La sua giovinezza fu segnata dall’incontro con la fede cristiana e come lui disse: “A 15 anni io credetti in Dio con l’intransigenza dei ragazzini (…) e nelle brevi dispute attorno alla religione, ero un fazioso uomo di parte. (…) È strano, ma non ricordo come quella fede si dissolvesse. È forse l’unico avvenimento interiore della mia vita che mi sia scomparso senza lasciare traccia.

Nel 1943 si stabilisce con la madre a Casarsa della Delizia e nel 1945 fonda l’associazione letteraria Academiuta. Sono gli anni in cui si accorge con dolore dell’agonia della civiltà cristiana e scopre Marx.
Al termine della guerra infatti aderisce al Partito Comunista Italiano dal quale fu espulso nel 1949 inseguito allo scandalo legato alla sua omosessualità. Basterebbe questo per ricordare alla sinistra italiana che sui diritti civili (vedi DDL Zan) non è ammessa nessuna battaglia ideologica e nessun miope interesse di parte.
È sorprendente scoprire come intellettuali dello spessore di Pasolini (ma lo stesso è accaduto ad esempio con Oriana Fallaci) siano stati prima osannati da un certo mondo culturale e politico, per poi essere rimossi e accusati addirittura di essere reazionari quando la critica si è rivolta contro quelle stesse élite paladine planetarie del politicamente corretto.
Ma Pasolini fu maestro e poeta anticonformista, instancabile narratore della realtà fino al punto da fargli affermare in Lettere Luterane: “Meglio essere nemici del popolo che nemici della realtà”.
Nel novembre 1974 egli scrisse sul Corriere della Sera:” Il coraggio intellettuale della verità e la pratica politica sono due cose inconciliabili in Italia. All’intellettuale profondamente e visceralmente disprezzato da tutta la borghesia italiana, si deferisce un mandato falsamente alto e nobile, in realtà servile: quello di dibattere i problemi morali e ideologici. Se egli viene meno a questo mandato viene considerato traditore del suo ruolo: si grida subito (come se non si aspettasse altro che questo) al “tradimento dei chierici”. Gridare al tradimento dei chierici è un alibi e una giustificazione per i politici e per i servi del potere. In Italia questa opposizione è così vasta e forte da essere un potere essa stessa: mi riferisco naturalmente al Partito Comunista Italiano”.
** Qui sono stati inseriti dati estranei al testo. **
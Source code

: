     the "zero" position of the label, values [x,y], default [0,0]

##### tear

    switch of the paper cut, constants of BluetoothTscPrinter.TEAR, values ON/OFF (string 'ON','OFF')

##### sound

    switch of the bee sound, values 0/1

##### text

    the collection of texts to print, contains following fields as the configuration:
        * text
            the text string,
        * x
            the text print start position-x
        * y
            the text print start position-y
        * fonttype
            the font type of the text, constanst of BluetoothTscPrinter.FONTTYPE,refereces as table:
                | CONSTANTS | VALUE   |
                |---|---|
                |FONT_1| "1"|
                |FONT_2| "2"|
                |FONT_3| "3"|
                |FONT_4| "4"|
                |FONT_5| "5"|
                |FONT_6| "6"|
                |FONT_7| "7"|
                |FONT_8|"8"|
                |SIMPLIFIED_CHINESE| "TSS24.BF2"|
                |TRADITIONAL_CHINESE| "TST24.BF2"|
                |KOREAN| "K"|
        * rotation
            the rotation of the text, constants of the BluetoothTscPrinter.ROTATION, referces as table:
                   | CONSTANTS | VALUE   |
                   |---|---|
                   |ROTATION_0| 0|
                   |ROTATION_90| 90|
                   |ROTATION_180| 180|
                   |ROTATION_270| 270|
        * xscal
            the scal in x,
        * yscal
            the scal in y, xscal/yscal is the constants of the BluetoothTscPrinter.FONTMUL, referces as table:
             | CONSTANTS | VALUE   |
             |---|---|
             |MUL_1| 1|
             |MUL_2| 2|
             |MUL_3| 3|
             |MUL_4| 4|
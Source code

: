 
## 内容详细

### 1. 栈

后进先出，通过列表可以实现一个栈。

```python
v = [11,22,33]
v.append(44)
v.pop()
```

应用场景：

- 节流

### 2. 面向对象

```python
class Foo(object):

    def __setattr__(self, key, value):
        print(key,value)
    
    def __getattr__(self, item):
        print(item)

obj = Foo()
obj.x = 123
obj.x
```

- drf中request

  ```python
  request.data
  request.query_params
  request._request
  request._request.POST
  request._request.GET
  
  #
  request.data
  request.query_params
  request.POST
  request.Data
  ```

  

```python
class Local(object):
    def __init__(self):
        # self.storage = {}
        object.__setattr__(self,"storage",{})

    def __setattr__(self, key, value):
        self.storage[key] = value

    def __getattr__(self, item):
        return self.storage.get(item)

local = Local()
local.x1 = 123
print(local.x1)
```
Pasolini fu un anticipatore e già nel 1975 affermava: “I diritti civili hanno assunto una colorazione classista”. Era convinto che su di essi si stava costruendo un nuovo conformismo, anzi “la certezza del conformismo”.
Parole quanto mai attuali, come quelle riportate in Scritti Corsari(Edizione Garzanti, 2015) a proposito della omologazione culturale totale cui sono ormai sottoposti gli italiani a seguito della rivoluzione tecnologica e dell’imbarbarimento del sistema dell’informazione: “La tragedia è che non ci sono più esseri umani, ci sono strane macchine che sbattono l’una contro l’altra. L’educazione comune, obbligatoria e sbagliata, ci spinge tutti dentro l’arena dell’avere tutto, del possedere, del distruggere. Siamo tutti per forza gladiatori disperati”.